Saved data entries:

# # # #

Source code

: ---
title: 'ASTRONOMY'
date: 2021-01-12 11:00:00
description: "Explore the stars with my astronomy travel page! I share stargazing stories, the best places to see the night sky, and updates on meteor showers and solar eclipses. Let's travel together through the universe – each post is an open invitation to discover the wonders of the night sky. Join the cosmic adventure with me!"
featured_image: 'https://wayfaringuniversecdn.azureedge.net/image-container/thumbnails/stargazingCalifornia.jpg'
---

# # # #

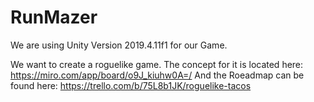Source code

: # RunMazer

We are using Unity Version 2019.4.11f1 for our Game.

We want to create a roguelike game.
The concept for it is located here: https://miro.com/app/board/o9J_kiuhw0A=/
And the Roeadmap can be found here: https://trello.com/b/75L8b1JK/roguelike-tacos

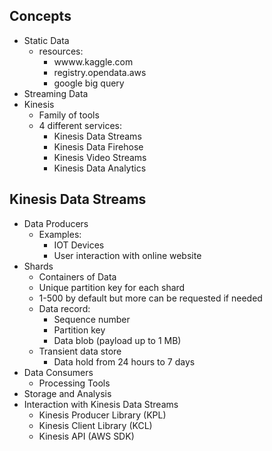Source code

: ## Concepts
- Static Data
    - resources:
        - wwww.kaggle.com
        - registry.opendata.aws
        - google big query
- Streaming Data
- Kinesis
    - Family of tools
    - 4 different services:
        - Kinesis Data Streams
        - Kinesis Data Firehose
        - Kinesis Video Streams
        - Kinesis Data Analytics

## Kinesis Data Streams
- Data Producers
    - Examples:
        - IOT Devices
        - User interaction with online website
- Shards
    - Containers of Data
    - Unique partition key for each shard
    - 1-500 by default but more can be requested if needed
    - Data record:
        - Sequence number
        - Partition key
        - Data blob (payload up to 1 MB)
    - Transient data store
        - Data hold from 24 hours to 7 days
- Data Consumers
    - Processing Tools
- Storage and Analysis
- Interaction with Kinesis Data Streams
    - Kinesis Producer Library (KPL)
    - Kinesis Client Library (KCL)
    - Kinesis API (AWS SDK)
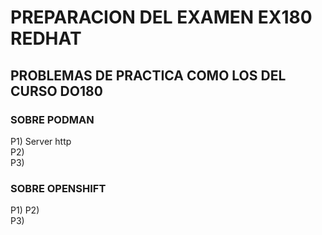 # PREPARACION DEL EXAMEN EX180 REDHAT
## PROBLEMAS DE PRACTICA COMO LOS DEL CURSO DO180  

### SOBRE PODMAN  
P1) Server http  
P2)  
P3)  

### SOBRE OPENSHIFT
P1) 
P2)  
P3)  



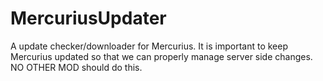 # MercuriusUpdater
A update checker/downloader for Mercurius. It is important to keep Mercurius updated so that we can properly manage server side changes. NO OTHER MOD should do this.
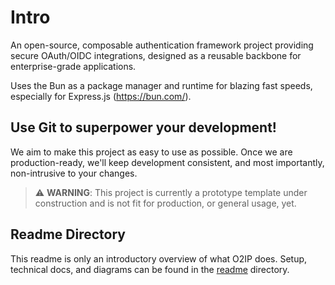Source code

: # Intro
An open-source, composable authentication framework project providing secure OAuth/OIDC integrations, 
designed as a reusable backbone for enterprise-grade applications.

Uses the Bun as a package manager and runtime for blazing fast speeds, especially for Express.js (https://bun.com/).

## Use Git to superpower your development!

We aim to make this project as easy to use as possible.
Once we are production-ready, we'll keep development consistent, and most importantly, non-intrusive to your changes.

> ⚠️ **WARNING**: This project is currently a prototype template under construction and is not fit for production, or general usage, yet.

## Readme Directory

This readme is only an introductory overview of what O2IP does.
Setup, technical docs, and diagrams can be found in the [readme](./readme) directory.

# # # #

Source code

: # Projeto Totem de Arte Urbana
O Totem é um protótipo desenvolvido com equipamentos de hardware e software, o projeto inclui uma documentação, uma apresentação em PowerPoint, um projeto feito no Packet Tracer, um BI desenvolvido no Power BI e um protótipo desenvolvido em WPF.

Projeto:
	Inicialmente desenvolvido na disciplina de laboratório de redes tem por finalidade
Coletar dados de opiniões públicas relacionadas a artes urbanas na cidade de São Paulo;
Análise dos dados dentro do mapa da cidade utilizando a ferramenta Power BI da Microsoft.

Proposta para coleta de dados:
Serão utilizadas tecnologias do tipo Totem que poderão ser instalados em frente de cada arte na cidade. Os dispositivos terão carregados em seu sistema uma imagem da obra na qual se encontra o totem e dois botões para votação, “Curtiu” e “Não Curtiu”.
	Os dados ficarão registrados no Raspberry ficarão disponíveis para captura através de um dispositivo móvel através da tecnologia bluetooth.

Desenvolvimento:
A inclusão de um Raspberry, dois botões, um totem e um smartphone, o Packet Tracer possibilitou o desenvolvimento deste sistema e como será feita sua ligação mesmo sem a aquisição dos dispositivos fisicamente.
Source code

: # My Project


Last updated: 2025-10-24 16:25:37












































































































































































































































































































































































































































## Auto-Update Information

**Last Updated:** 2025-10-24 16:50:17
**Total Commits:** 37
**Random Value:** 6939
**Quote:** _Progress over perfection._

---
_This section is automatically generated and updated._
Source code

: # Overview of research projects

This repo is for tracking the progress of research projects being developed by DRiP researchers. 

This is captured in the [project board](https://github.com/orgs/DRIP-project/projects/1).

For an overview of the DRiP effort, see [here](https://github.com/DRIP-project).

# # # #

Task item:
From the line holding "Os dados ficarão" to the line holding "Last updated: 2025-10-24 16:25:37", inclusive, restate each line above exactly as written.

Response for this exercise:
	Os dados ficarão registrados no Raspberry ficarão disponíveis para captura através de um dispositivo móvel através da tecnologia bluetooth.

Desenvolvimento:
A inclusão de um Raspberry, dois botões, um totem e um smartphone, o Packet Tracer possibilitou o desenvolvimento deste sistema e como será feita sua ligação mesmo sem a aquisição dos dispositivos fisicamente.
Source code

: # My Project


Last updated: 2025-10-24 16:25:37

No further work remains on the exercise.